## [GOAL OF THE EXERCISE]
Your task is to copy every line of the entries that holds the word "approver".

## [EXERCISE DATA]
□ □ □ □

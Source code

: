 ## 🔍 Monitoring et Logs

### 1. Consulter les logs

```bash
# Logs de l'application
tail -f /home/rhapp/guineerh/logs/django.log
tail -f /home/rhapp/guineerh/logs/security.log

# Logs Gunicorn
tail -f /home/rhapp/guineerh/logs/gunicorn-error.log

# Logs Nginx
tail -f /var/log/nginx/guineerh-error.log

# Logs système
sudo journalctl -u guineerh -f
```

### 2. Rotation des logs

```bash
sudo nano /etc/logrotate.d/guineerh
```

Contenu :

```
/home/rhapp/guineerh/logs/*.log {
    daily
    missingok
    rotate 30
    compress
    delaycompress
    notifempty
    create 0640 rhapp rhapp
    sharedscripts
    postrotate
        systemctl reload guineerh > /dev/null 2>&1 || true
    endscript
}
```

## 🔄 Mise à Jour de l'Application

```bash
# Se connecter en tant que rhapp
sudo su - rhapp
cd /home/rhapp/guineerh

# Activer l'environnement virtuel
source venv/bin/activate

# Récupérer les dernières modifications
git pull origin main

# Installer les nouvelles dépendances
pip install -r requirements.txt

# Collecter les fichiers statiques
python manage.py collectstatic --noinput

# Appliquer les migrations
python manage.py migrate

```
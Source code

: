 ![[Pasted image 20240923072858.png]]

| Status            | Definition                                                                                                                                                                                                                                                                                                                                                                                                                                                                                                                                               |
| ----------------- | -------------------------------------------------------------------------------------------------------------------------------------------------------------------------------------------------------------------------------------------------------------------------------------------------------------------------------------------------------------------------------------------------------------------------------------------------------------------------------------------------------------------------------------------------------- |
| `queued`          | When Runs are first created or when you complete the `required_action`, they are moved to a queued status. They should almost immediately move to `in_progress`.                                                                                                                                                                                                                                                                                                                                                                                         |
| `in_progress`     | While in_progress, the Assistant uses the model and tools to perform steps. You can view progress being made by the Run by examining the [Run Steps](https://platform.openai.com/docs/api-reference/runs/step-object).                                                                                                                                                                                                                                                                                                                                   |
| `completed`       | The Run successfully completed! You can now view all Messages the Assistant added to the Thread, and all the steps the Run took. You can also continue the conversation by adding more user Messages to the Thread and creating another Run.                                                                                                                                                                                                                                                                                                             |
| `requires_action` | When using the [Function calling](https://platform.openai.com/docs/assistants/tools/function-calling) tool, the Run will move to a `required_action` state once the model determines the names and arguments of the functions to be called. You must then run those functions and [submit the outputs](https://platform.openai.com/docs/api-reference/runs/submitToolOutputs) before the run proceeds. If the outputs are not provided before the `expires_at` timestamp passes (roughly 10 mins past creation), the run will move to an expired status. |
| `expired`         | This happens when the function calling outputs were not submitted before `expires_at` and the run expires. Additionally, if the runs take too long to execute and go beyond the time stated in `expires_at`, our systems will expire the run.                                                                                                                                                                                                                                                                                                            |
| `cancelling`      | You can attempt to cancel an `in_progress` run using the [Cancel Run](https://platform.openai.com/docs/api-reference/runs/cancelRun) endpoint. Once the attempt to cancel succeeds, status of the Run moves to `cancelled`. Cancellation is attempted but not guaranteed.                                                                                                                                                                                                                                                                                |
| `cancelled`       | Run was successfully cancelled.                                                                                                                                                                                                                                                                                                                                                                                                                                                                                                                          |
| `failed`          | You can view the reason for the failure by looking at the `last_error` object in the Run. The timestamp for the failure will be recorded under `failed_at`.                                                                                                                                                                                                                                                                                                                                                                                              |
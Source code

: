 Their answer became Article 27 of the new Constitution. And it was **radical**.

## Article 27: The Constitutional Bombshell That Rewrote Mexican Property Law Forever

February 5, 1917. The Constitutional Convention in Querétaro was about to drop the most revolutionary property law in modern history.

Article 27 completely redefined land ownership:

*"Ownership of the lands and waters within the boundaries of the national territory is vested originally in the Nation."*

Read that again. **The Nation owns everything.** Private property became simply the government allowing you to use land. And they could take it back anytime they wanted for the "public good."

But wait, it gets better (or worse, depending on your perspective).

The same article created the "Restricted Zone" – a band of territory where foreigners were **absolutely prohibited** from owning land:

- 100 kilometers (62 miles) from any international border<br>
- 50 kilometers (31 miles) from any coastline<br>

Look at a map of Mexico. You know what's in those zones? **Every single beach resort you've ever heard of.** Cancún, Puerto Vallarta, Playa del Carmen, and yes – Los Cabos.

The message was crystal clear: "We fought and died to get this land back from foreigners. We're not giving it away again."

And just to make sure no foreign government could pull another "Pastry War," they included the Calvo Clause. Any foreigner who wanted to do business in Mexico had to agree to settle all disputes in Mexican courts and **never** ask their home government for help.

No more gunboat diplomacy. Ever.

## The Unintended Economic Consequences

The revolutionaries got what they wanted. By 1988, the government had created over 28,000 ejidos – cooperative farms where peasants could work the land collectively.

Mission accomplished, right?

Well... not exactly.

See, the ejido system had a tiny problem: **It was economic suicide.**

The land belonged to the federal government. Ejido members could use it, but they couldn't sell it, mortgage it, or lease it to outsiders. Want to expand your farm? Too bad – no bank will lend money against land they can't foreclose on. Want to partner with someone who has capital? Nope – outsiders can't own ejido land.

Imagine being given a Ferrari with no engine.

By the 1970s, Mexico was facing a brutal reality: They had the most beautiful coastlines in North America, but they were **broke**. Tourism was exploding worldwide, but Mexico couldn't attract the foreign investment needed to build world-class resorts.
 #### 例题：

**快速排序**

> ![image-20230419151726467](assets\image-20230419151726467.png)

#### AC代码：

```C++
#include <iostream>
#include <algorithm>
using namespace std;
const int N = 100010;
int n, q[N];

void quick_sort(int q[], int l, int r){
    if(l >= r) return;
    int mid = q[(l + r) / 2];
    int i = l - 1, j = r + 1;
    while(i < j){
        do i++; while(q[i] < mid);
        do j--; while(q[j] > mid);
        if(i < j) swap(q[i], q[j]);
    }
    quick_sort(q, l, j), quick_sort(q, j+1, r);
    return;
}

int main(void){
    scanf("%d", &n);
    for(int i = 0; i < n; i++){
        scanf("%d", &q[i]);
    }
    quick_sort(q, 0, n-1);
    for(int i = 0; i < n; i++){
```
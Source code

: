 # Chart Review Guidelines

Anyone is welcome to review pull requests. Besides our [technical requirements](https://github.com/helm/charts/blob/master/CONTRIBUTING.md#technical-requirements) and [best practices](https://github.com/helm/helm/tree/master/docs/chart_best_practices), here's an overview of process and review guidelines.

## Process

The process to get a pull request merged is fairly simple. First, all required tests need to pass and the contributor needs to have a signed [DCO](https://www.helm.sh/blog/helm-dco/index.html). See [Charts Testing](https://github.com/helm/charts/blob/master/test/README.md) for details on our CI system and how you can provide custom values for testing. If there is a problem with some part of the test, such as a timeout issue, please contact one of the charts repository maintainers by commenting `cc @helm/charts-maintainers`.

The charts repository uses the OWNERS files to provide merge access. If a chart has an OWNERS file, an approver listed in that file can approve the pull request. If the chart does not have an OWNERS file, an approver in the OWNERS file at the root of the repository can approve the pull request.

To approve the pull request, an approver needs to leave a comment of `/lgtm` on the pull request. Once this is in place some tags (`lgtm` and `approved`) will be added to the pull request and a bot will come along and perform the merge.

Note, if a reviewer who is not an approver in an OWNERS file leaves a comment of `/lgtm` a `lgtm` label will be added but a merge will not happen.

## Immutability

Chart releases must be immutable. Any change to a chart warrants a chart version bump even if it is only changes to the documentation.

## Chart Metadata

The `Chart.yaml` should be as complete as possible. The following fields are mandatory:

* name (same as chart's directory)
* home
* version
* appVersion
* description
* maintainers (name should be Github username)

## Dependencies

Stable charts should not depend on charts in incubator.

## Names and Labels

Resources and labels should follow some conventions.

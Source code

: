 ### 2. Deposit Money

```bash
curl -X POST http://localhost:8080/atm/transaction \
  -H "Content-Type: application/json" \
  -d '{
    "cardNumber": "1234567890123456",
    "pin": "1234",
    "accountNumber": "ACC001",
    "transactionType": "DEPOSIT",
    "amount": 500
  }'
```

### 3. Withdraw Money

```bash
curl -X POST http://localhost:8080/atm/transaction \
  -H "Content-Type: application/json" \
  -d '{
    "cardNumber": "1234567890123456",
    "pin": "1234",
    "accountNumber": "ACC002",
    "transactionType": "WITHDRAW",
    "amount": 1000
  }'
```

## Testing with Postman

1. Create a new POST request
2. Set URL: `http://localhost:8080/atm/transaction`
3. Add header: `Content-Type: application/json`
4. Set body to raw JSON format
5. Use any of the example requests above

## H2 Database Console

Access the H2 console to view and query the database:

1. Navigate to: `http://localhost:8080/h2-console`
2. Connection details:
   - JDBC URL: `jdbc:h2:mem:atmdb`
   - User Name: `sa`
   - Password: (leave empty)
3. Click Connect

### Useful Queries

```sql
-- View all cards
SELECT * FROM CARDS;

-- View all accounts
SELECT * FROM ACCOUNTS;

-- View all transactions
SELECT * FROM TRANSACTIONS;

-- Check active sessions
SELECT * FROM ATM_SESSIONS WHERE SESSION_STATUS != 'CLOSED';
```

□ □ □ □

## [OUTPUT]
The charts repository uses the OWNERS files to provide merge access. If a chart has an OWNERS file, an approver listed in that file can approve the pull request. If the chart does not have an OWNERS file, an approver in the OWNERS file at the root of the repository can approve the pull request.
To approve the pull request, an approver needs to leave a comment of `/lgtm` on the pull request. Once this is in place some tags (`lgtm` and `approved`) will be added to the pull request and a bot will come along and perform the merge.
Note, if a reviewer who is not an approver in an OWNERS file leaves a comment of `/lgtm` a `lgtm` label will be added but a merge will not happen.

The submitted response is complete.